> **Task directions**:
All that is needed is each line of the entries holding the word "amenities", copied as it stands.

> **Data for processing**:
=== Begin Enclosure ===

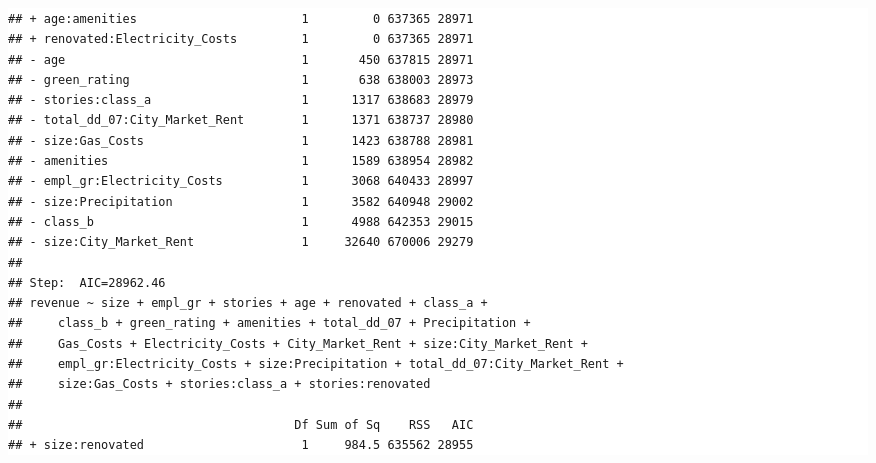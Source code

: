     ## + age:amenities                       1         0 637365 28971
    ## + renovated:Electricity_Costs         1         0 637365 28971
    ## - age                                 1       450 637815 28971
    ## - green_rating                        1       638 638003 28973
    ## - stories:class_a                     1      1317 638683 28979
    ## - total_dd_07:City_Market_Rent        1      1371 638737 28980
    ## - size:Gas_Costs                      1      1423 638788 28981
    ## - amenities                           1      1589 638954 28982
    ## - empl_gr:Electricity_Costs           1      3068 640433 28997
    ## - size:Precipitation                  1      3582 640948 29002
    ## - class_b                             1      4988 642353 29015
    ## - size:City_Market_Rent               1     32640 670006 29279
    ## 
    ## Step:  AIC=28962.46
    ## revenue ~ size + empl_gr + stories + age + renovated + class_a + 
    ##     class_b + green_rating + amenities + total_dd_07 + Precipitation + 
    ##     Gas_Costs + Electricity_Costs + City_Market_Rent + size:City_Market_Rent + 
    ##     empl_gr:Electricity_Costs + size:Precipitation + total_dd_07:City_Market_Rent + 
    ##     size:Gas_Costs + stories:class_a + stories:renovated
    ## 
    ##                                      Df Sum of Sq    RSS   AIC
    ## + size:renovated                      1     984.5 635562 28955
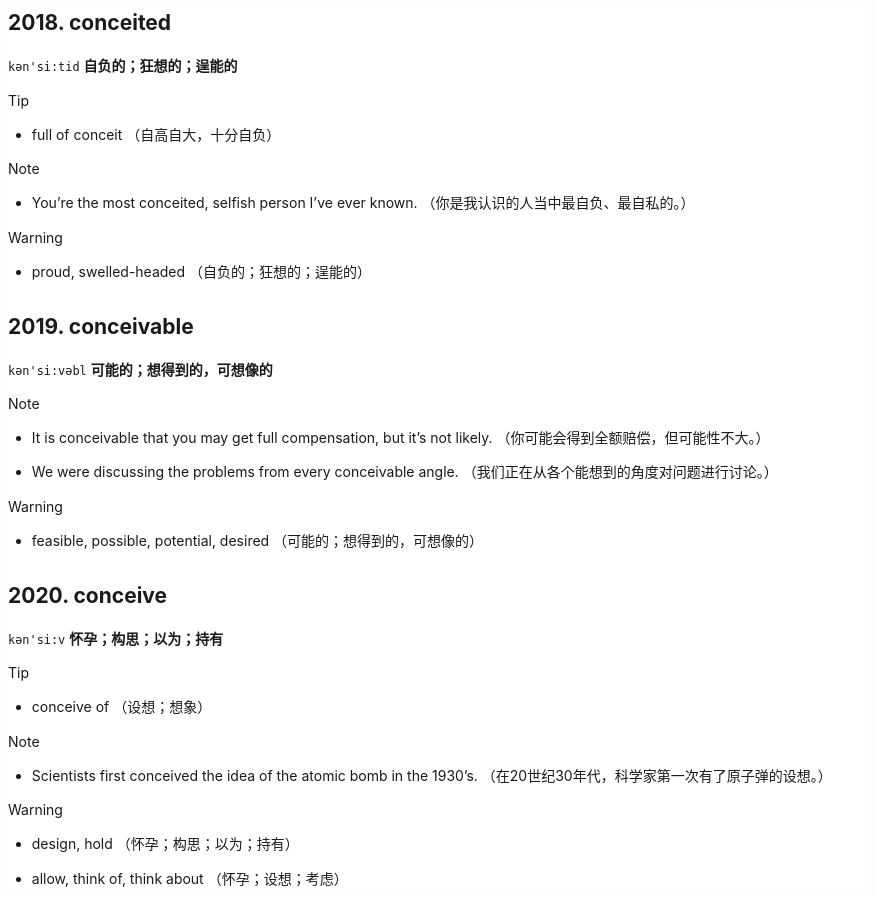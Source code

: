 ## 2018. conceited

`kən'si:tid`  **自负的；狂想的；逞能的**

> [!TIP]
>
> - full of conceit （自高自大，十分自负）
>

> [!NOTE]
>
> - You’re the most conceited, selfish person I’ve ever known. （你是我认识的人当中最自负、最自私的。）
>

> [!WARNING]
>
> - proud, swelled-headed （自负的；狂想的；逞能的）
>

## 2019. conceivable

`kən'si:vəbl`  **可能的；想得到的，可想像的**

> [!NOTE]
>
> - It is conceivable that you may get full compensation, but it’s not likely. （你可能会得到全额赔偿，但可能性不大。）
>
> - We were discussing the problems from every conceivable angle. （我们正在从各个能想到的角度对问题进行讨论。）
>

> [!WARNING]
>
> - feasible, possible, potential, desired （可能的；想得到的，可想像的）
>

## 2020. conceive

`kən'si:v`  **怀孕；构思；以为；持有**

> [!TIP]
>
> - conceive of （设想；想象）
>

> [!NOTE]
>
> - Scientists first conceived the idea of the atomic bomb in the 1930’s. （在20世纪30年代，科学家第一次有了原子弹的设想。）
>

> [!WARNING]
>
> - design, hold （怀孕；构思；以为；持有）
>
> - allow, think of, think about （怀孕；设想；考虑）
>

=== End Enclosure ===

> **Exercise output**:
:     ## + age:amenities                       1         0 637365 28971
    ## - amenities                           1      1589 638954 28982
    ##     class_b + green_rating + amenities + total_dd_07 + Precipitation + 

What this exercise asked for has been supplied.